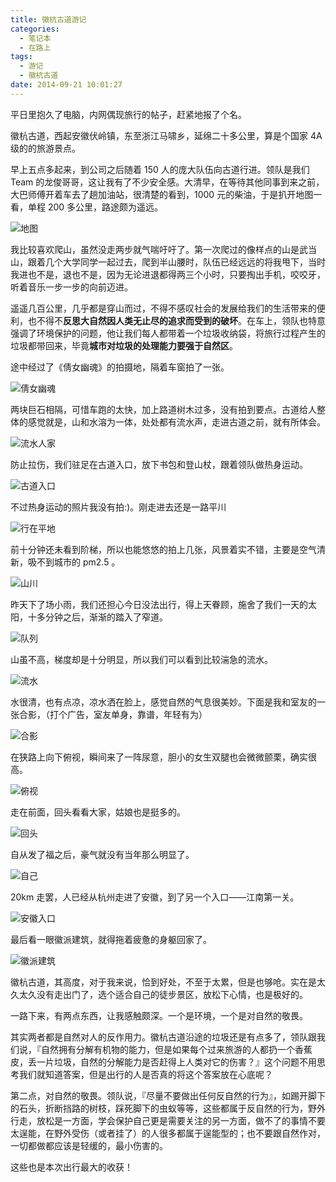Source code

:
 ```yaml
---
title: 徽杭古道游记
categories:
  - 笔记本
  - 在路上
tags:
  - 游记
  - 徽杭古道
date: 2014-09-21 10:01:27
---
```


平日里抱久了电脑，内网偶现旅行的帖子，赶紧地报了个名。

徽杭古道，西起安徽伏岭镇，东至浙江马啸乡，延绵二十多公里，算是个国家 4A 级的的旅游景点。

早上五点多起来，到公司之后随着 150 人的庞大队伍向古道行进。领队是我们 Team 的龙俊哥哥，这让我有了不少安全感。大清早，在等待其他同事到来之前，大巴师傅开着车去了趟加油站，很清楚的看到，1000 元的柴油，于是扒开地图一看，单程 200 多公里，路途颇为遥远。

![地图](http://barret.qiniudn.com/QQ20140921-1%402x.png)

我比较喜欢爬山，虽然没走两步就气喘吁吁了。第一次爬过的像样点的山是武当山，跟着几个大学同学一起过去，爬到半山腰时，队伍已经远远的将我甩下，当时我进也不是，退也不是，因为无论进退都得两三个小时，只要掏出手机，咬咬牙，听着音乐一步一步的向前迈进。

遥遥几百公里，几乎都是穿山而过，不得不感叹社会的发展给我们的生活带来的便利，也不得不**反思大自然因人类无止尽的追求而受到的破坏**。在车上，领队也特意强调了环境保护的问题，他让我们每人都带着一个垃圾收纳袋，将旅行过程产生的垃圾都带回来，毕竟**城市对垃圾的处理能力要强于自然区**。

途中经过了《倩女幽魂》的拍摄地，隔着车窗拍了一张。

![倩女幽魂](http://barret.qiniudn.com/IMG_20140920_093958.jpg)

两块巨石相隔，可惜车跑的太快，加上路道树木过多，没有拍到要点。古道给人整体的感觉就是，山和水溶为一体，处处都有流水声，走进古道之前，就有所体会。

![流水人家](http://barret.qiniudn.com/IMG_20140920_100756.jpg)

防止拉伤，我们驻足在古道入口，放下书包和登山杖，跟着领队做热身运动。

![古道入口](http://barret.qiniudn.com/IMG_20140920_101518.jpg)

不过热身运动的照片我没有拍:)。刚走进去还是一路平川

![行在平地](http://barret.qiniudn.com/IMG_20140920_104549.jpg)

前十分钟还未看到阶梯，所以也能悠悠的拍上几张，风景着实不错，主要是空气清新，吸不到城市的 pm2.5 。

![山川](http://barret.qiniudn.com/IMG_20140920_113042.jpg)

昨天下了场小雨，我们还担心今日没法出行，得上天眷顾，施舍了我们一天的太阳，十多分钟之后，渐渐的踏入了窄道。

![队列](http://barret.qiniudn.com/IMG_20140920_123330.jpg)

山虽不高，梯度却是十分明显，所以我们可以看到比较湍急的流水。

![流水](http://barret.qiniudn.com/IMG_20140920_140140.jpg)

水很清，也有点凉，凉水洒在脸上，感觉自然的气息很美妙。下面是我和室友的一张合影，（打个广告，室友单身，靠谱，年轻有为）

![合影](http://barret.qiniudn.com/IMG_20140920_142853.jpg)

在狭路上向下俯视，瞬间来了一阵尿意，胆小的女生双腿也会微微颤栗，确实很高。

![俯视](http://barret.qiniudn.com/IMG_20140920_144158.jpg)

走在前面，回头看看大家，姑娘也是挺多的。

![回头](http://barret.qiniudn.com/IMG_20140920_144258.jpg)

自从发了福之后，豪气就没有当年那么明显了。

![自己](http://barret.qiniudn.com/IMG_20140920_144511.jpg)

20km 走罢，人已经从杭州走进了安徽，到了另一个入口——江南第一关。

![安徽入口](http://barret.qiniudn.com/IMG_20140920_152010.jpg)

最后看一眼徽派建筑，就得拖着疲惫的身躯回家了。

![徽派建筑](http://barret.qiniudn.com/IMG_20140920_162925.jpg)

徽杭古道，其高度，对于我来说，恰到好处，不至于太累，但是也够呛。实在是太久太久没有走出门了，选个适合自己的徒步景区，放松下心情，也是极好的。

一路下来，有两点东西，让我感触颇深。一个是环境，一个是对自然的敬畏。

其实两者都是自然对人的反作用力。徽杭古道沿途的垃圾还是有点多了，领队跟我们说，『自然拥有分解有机物的能力，但是如果每个过来旅游的人都扔一个香蕉皮，丢一片垃圾，自然的分解能力是否赶得上人类对它的伤害？』这个问题不用思考我们就知道答案，但是出行的人是否真的将这个答案放在心底呢？

第二点，对自然的敬畏。领队说，『尽量不要做出任何反自然的行为』，如踢开脚下的石头，折断挡路的树枝，踩死脚下的虫蚁等等，这些都属于反自然的行为，野外行走，放松是一方面，学会保护自己更是需要关注的另一方面，做不了的事情不要太逞能，在野外受伤（或者挂了）的人很多都属于逞能型的；也不要跟自然作对，一切都做都应该是轻缓的，最小伤害的。

这些也是本次出行最大的收获！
○ ○ ○
**Task to complete**. From the line with "自从发了福之后，豪气就没有当年那么明显了。" to the end of the listing above, set down every line exactly as it appears, both ends included.

**Task output**.
自从发了福之后，豪气就没有当年那么明显了。

![自己](http://barret.qiniudn.com/IMG_20140920_144511.jpg)

20km 走罢，人已经从杭州走进了安徽，到了另一个入口——江南第一关。

![安徽入口](http://barret.qiniudn.com/IMG_20140920_152010.jpg)

最后看一眼徽派建筑，就得拖着疲惫的身躯回家了。

![徽派建筑](http://barret.qiniudn.com/IMG_20140920_162925.jpg)

徽杭古道，其高度，对于我来说，恰到好处，不至于太累，但是也够呛。实在是太久太久没有走出门了，选个适合自己的徒步景区，放松下心情，也是极好的。

一路下来，有两点东西，让我感触颇深。一个是环境，一个是对自然的敬畏。

其实两者都是自然对人的反作用力。徽杭古道沿途的垃圾还是有点多了，领队跟我们说，『自然拥有分解有机物的能力，但是如果每个过来旅游的人都扔一个香蕉皮，丢一片垃圾，自然的分解能力是否赶得上人类对它的伤害？』这个问题不用思考我们就知道答案，但是出行的人是否真的将这个答案放在心底呢？

第二点，对自然的敬畏。领队说，『尽量不要做出任何反自然的行为』，如踢开脚下的石头，折断挡路的树枝，踩死脚下的虫蚁等等，这些都属于反自然的行为，野外行走，放松是一方面，学会保护自己更是需要关注的另一方面，做不了的事情不要太逞能，在野外受伤（或者挂了）的人很多都属于逞能型的；也不要跟自然作对，一切都做都应该是轻缓的，最小伤害的。

这些也是本次出行最大的收获！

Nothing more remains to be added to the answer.